- the healing power of pleasure
- creating majority people of color and Native spaces for healing
- Centering the genius and leadership of disabled and chronically ill communities, for what we know about surviving and resisting the medical industrial complex and living with fierce beauty in our sick and disabled bodies. We say no to the medical industrial complex’s model of “cure or be useless,” instead working from a place of belief in the wholeness of disability, interdependence and disabled people as inherently good as we are. We understand that there can be no healing justice without disability justice
- eating together as a form of organizing and healing
- food justice and cooking as healing
- queer and trans and Two Spirit presence and brilliance
- Drawing our lineage as healers from our ancestors, the 201o US Social Forum’s Healing Justice Practice Space, indigenous and people of color feminism, disability justice and Health At Every Size.
- decolonization as a central goal and principle of our work
- building and maintaining relationship to the land as part of our healing practices
- centering indigenous sovreignity
- challenging fatphobia, using a Health at Every Size framework and creating healing spaces for all bodies to define what healthy means for them.
- feminsm of color and indigenous feminist leadership
- listening to and honouring our ancestors
- resisting the “cure” model and understanding that for many people, the goal of healing is not a “perfect” able body.
- centering patient autonomy and consent; understanding that folks we work on healing with are in charge of their own treatment decisions.
- sustainability as a political practice we get from disability justice. not burning out. doing what our bodies can actually do.
- We acknowledge that many people don’t identify as healers, and want to complicate the idea of professionalization and “who gets to be a healer.”
- cheese
- sex positivity
- The process is the product. Treating each other well and making room for space, mistakes, things to take longer than we thought.
- We begin by listening
2012 Allied Media Conference Healing Justice Practice Space Principles
PRINCIPLES AND GUIDELINES
- We begin by listening.
- We are people of color, indigenous people, disabled people, and survivors of trauma, many genders, ages and classes of people, and we are committed to leading the work of building healing justice at the AMC.
- We do this work to lift up and politicize the role of health and healing in our movements as a critical part of the new world we are building.
- We honor individual and community agency, intuition, and innate wisdom, and therefore honor people’s rights to make decisions about their own bodies.
- We understand that health and wellness should be determined by the individual or community receiving care, and for many of us this includes the reality of disability, illness, and harm reduction. We accept and encourage individuals and communities defining health, healing, and wellness for themselves, and not based on normative models of healing.
- We center the genius and leadership of disabled and chronically ill communities, for what we know about surviving and resisting the medical industrial complex and living with fierce beauty in our sick and disabled bodies. We say no to the medical industrial complex’s model of “cure or be useless,” instead working from a place of belief in the wholeness of disability, interdependence and disabled people as inherently good as we are.
- We live in countries that deny health care access to people based on economic and identity status, and we must build alternative structures for giving and receiving care that are grounded in community and ancestral traditions and in the values of consent and equality. The Healing Justice Practice Space is a part of that work.
- We believe that medicine is media, and we work with the understanding that how we heal ourselves is directly related to how we see and interpret ourselves and the possibility for transformation.

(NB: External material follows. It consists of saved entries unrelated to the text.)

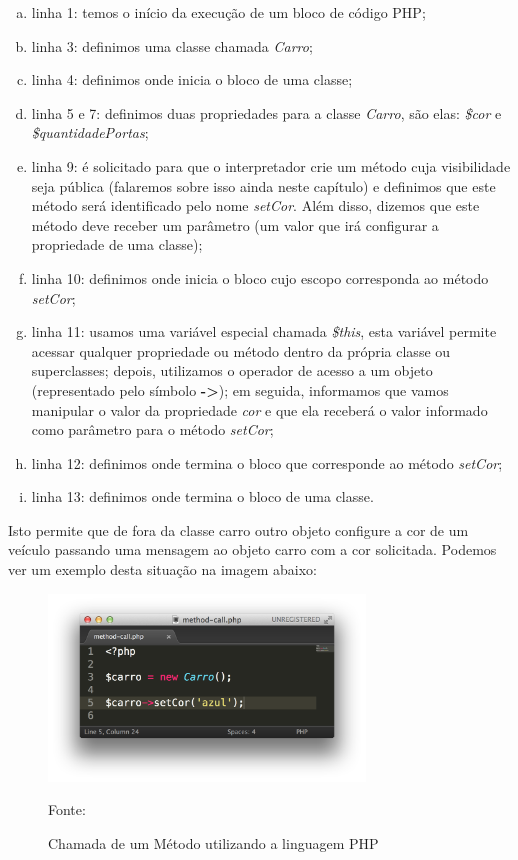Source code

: \begin{enumerate}[a)]
    \item linha 1: temos o início da execução de um bloco de código PHP;
    \item linha 3: definimos uma classe chamada \textit{Carro};
    \item linha 4: definimos onde inicia o bloco de uma classe;
    \item linha 5 e 7: definimos duas propriedades para a classe
    \textit{Carro}, são elas: \textit{\$cor} e \textit{\$quantidadePortas};
    \item linha 9: é solicitado para que o interpretador crie um método
    cuja visibilidade seja pública (falaremos sobre isso ainda neste capítulo) 
    e definimos que este método será identificado pelo nome \textit{setCor}.
    Além disso, dizemos que este método deve receber um parâmetro (um valor 
    que  irá configurar a propriedade de uma classe);
    \item linha 10: definimos onde inicia o bloco cujo escopo
    corresponda ao método \textit{setCor};
    \item linha 11: usamos uma variável especial chamada
    \textit{\$this}, esta variável permite acessar qualquer propriedade ou
    método dentro da própria classe ou superclasses; depois, utilizamos o 
    operador de acesso a um objeto (representado pelo símbolo \textbf{->}); em
    seguida, informamos que vamos manipular o valor da propriedade \textit{cor}
    e que ela receberá o valor informado como parâmetro para o método \textit{setCor};
    \item linha 12: definimos onde termina o bloco que corresponde ao
    método \textit{setCor};
    \item linha 13: definimos onde termina o bloco de uma classe.
\end{enumerate}
				
Isto permite que de fora da classe carro outro objeto configure a cor de um
veículo passando uma mensagem ao objeto carro com a cor solicitada. Podemos ver 
um exemplo desta situação na imagem abaixo:


\begin{figure}[h!tb]
	\caption{Chamada de um Método utilizando a linguagem PHP}
	\label{fig:chamadaMetodo}
	
	\centering
	\includegraphics[width=0.75\textwidth]{images/method-call.png}
	
	\centering
	\footnotesize Fonte: \fonteOAutor
\end{figure}

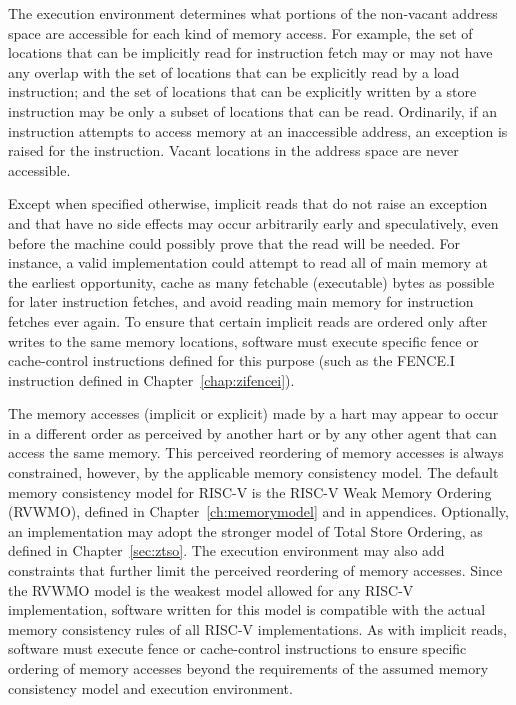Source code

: The execution environment determines what portions of the
non-vacant address space are
accessible for each kind of memory access.  For example, the set of locations
that can be implicitly read for instruction fetch may or may not have any
overlap with the set of locations that can be explicitly read by a load
instruction; and the set of locations that can be explicitly written by
a store instruction may be only a subset of locations that can be read.
Ordinarily, if an instruction attempts to access memory at an inaccessible
address, an exception is raised for the instruction.
Vacant locations in the address space are never accessible.

Except when specified otherwise, implicit reads that do not raise an
exception and that have no side effects
may occur arbitrarily early and speculatively, even before the machine could
possibly prove that the read will be needed.  For instance, a valid
implementation could attempt to read all of main memory at the earliest
opportunity, cache as many fetchable (executable) bytes as possible for later
instruction fetches, and avoid reading main memory for instruction fetches ever
again.  To ensure that certain implicit reads are ordered only after writes to
the same memory locations, software must execute specific fence or cache-control
instructions defined for this purpose (such as the FENCE.I instruction
defined in Chapter~\ref{chap:zifencei}).

The memory accesses (implicit or explicit) made by a hart may appear to occur
in a different order as perceived by another hart or by any other agent that
can access the same memory.  This perceived reordering of memory accesses is
always constrained, however, by the applicable memory consistency model.  The
default memory consistency model for RISC-V is the RISC-V Weak Memory Ordering
(RVWMO), defined in Chapter~\ref{ch:memorymodel} and in appendices.
Optionally, an implementation may adopt the stronger model of Total Store
Ordering, as defined in Chapter~\ref{sec:ztso}.  The execution environment may
also add constraints that further limit the perceived reordering of memory
accesses.
Since the RVWMO model is the weakest model allowed for any RISC-V
implementation, software written for this model is compatible with the
actual memory consistency rules of all RISC-V implementations.  As with
implicit reads, software must execute fence or cache-control instructions to
ensure specific ordering of memory accesses beyond the requirements of the
assumed memory consistency model and execution environment.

- We are aware that the body does not live forever, and that we honor death as a part of the cycle of life
Healing & Health Justice Collective Organizing Principles
US Social Forum Detroit 2010
We are committed to People of Color & Indigenous leadership, in partnership with our allies, on building healing justice* work at the USSF.
We will lift up the leadership and conditions of Detroit to define the healing justice practice space and other programming for healing justice inside of a national context.
We enter this work through an anti-oppression framework that seeks to transform and politicize the role of healing inside of our movements and communities.
We are learning and creating this political framework about a legacy of healing and liberation that is meeting a particular moment in history inside of our movements that seeks to: regenerate traditions that have been lost; to mindfully hold contradictions in our practices; and to be conscious of the conditions we are living and working inside of as healers and organizers in our communities and movements.
We are building national relationships and dialogues to cultivate knowledge and to build reflection and exchange of our healing, transformative and resiliency practices in our regions and movements.
We believe in transparency on all levels so that we can have a foundation of trust, openness and honesty in our vision and action together.
We believe in open source knowledge; which means that all information and knowledge is to be shared and transferred to create deeper collaboration and cross-movement building strategy.
As we continue to create spaces for healing and sustainability throughout the US Social Forum and beyond; we will keep ourselves in mind as well as conscious of our own capacity and well being.
We believe in movement building and organizing within an anti-racist and anti-hierarchical framework that builds collective decision making, strategies, vision and action and does not seek to support only one model or one approach over others.
We believe that there is no such thing as joining this process too late; as we move forward, anyone who comes in when they come in are welcomed; and we will always remember that we are interconnected with many communities, struggles and legacies who have joined healing and resiliency practices with liberation in their work for centuries.